● **Problem to solve**
Note each line in the data holding the string "verification" and report it.

● **Dataset content**
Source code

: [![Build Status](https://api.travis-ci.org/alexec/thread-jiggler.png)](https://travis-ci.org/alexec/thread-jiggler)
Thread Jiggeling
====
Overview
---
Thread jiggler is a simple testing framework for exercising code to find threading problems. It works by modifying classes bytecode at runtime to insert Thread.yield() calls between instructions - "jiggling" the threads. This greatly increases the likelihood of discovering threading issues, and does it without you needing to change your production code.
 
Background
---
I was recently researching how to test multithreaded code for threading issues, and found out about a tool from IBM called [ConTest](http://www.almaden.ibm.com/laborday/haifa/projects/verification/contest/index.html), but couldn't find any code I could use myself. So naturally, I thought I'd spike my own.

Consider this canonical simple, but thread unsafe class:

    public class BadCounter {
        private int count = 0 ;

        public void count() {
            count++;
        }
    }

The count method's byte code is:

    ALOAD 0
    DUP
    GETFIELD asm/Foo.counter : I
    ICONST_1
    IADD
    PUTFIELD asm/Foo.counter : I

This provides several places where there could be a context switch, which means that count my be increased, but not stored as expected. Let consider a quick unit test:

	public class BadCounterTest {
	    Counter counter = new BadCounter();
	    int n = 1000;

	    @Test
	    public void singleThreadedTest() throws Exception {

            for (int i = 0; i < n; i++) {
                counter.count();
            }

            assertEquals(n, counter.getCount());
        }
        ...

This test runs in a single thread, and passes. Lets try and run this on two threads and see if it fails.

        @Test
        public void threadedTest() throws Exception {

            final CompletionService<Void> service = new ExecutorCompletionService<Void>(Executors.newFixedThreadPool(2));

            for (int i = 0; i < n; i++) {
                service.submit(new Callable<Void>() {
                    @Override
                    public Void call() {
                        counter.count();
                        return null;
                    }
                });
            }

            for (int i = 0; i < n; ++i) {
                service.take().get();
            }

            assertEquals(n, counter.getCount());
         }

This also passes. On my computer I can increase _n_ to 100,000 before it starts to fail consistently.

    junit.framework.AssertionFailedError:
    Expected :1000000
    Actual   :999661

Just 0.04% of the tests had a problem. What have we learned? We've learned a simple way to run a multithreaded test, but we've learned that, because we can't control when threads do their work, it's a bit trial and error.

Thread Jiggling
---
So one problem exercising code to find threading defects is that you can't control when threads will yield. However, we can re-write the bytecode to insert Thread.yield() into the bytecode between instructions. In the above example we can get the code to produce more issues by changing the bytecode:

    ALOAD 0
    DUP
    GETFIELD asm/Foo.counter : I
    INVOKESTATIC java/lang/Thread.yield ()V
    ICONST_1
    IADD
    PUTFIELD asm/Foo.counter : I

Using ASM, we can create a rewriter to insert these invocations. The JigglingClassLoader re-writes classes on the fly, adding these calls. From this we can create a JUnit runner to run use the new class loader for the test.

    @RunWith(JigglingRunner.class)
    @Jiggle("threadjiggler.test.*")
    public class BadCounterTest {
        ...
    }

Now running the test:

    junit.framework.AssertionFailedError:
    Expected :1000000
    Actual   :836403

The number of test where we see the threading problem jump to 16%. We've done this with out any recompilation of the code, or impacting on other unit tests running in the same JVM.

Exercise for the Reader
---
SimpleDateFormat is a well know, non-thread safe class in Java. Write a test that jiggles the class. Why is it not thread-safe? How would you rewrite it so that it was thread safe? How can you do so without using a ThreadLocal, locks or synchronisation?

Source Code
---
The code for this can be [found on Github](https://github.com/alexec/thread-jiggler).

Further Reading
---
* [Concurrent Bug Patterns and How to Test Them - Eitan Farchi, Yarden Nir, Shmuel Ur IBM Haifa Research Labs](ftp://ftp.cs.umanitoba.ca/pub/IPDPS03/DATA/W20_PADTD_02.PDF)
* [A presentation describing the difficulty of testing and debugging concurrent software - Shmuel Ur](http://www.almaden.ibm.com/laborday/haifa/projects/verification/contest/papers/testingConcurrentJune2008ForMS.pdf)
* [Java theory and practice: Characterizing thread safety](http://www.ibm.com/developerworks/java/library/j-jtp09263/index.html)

● **Output of the task**
I was recently researching how to test multithreaded code for threading issues, and found out about a tool from IBM called [ConTest](http://www.almaden.ibm.com/laborday/haifa/projects/verification/contest/index.html), but couldn't find any code I could use myself. So naturally, I thought I'd spike my own.
* [A presentation describing the difficulty of testing and debugging concurrent software - Shmuel Ur](http://www.almaden.ibm.com/laborday/haifa/projects/verification/contest/papers/testingConcurrentJune2008ForMS.pdf)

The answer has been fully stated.